Pourquoi faire simple quand on peut faire compliqué ?

Les Shadocks, nouvelle création insolite de Christian Geffroy Schlittler se joue au Théâtre Saint-Gervais. Vous aimez les voyages dans le temps qui montrent la lente dérive d’une petite communauté libertine et libertaire ? Alors cette comédie méchamment nostalgique sur quelques êtres volatiles vous surprendra par son originalité expérientielle.   

L’aphorisme shadokien utilisé comme titre de cet article résume bien le spectacle proposé. Prenez un vieux copain (débonnaire et nostalgique Christian Geffroy Schlittler) qui revient en France visiter un couple d’amis de jeunesse. Couple atypique qui a des petits oiseaux dans la tête. La femme, Caroline (spectaculaire Julie-Kazuko Rahir) se contorsionne en effet comme un volatile télévisuel dans un travail de contre-anthropomorphisme très présent. Et Alexandre, son compagnon (étonnant défaitiste David Gobet), lui, passe son temps à se plaindre de son dos en déplaçant une table trop lourde à travers un espace vide qu’il figure être un couloir minuscule.
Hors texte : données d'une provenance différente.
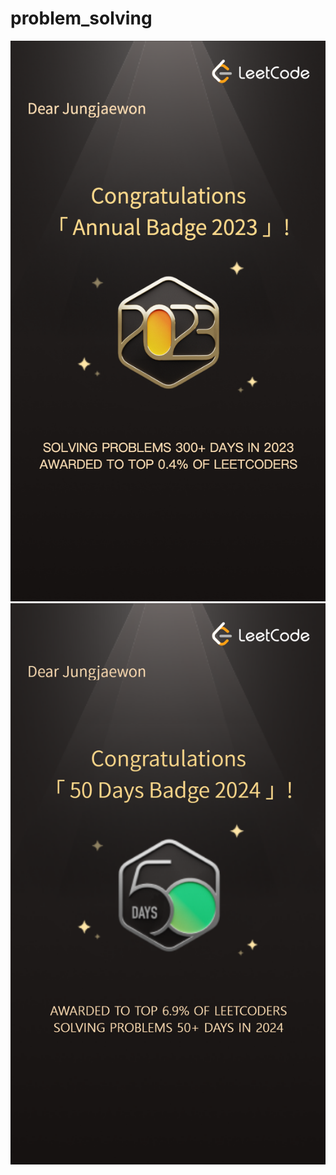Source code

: # problem_solving

![2023_leetcode_badge](2023_leetcode_badge.png)
![2024_50_leetcode_badge](2024_50_leetcode_badge.png)
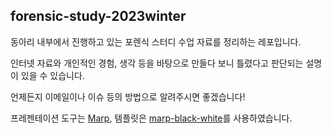 ## forensic-study-2023winter

동아리 내부에서 진행하고 있는 포렌식 스터디 수업 자료를 정리하는 레포입니다.

인터넷 자료와 개인적인 경험, 생각 등을 바탕으로 만들다 보니 틀렸다고 판단되는 설명이 있을 수 있습니다.

언제든지 이메일이나 이슈 등의 방법으로 알려주시면 좋겠습니다!

프레젠테이션 도구는 <a href="https://github.com/marp-team/marp">Marp</a>, 템플릿은 <a href="https://github.com/hyuunnn/marp-black-white">marp-black-white</a>를 사용하였습니다.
Dans une danse scénographique originale, on se rend aussi vite compte qu’il est question de plusieurs époques et que la fille du dit-couple, nommée Janis, est partie au Brésil avec un possible géniteur, Julien, puisque tout ce beau monde pratiquait jadis le triolisme décomplexé. Sa mère devient alors folle de douleur tandis que Judith, une éco-volontaire suisse allemande (énergique révolutionnaire Aline Bonvin) parle de l’importance d’être fier·ère de l’endroit d’où on vient… sans confondre patriotisme et nationalisme. Dans une première lecture, le propos semble pour le moins décousu, se servant du levier de l’absurdité pour assumer des successions de répliques qui partent parfois dans tous les sens et dont seuls les Shadoks de Claude Piéplu semblent capables d’en comprendre la logique.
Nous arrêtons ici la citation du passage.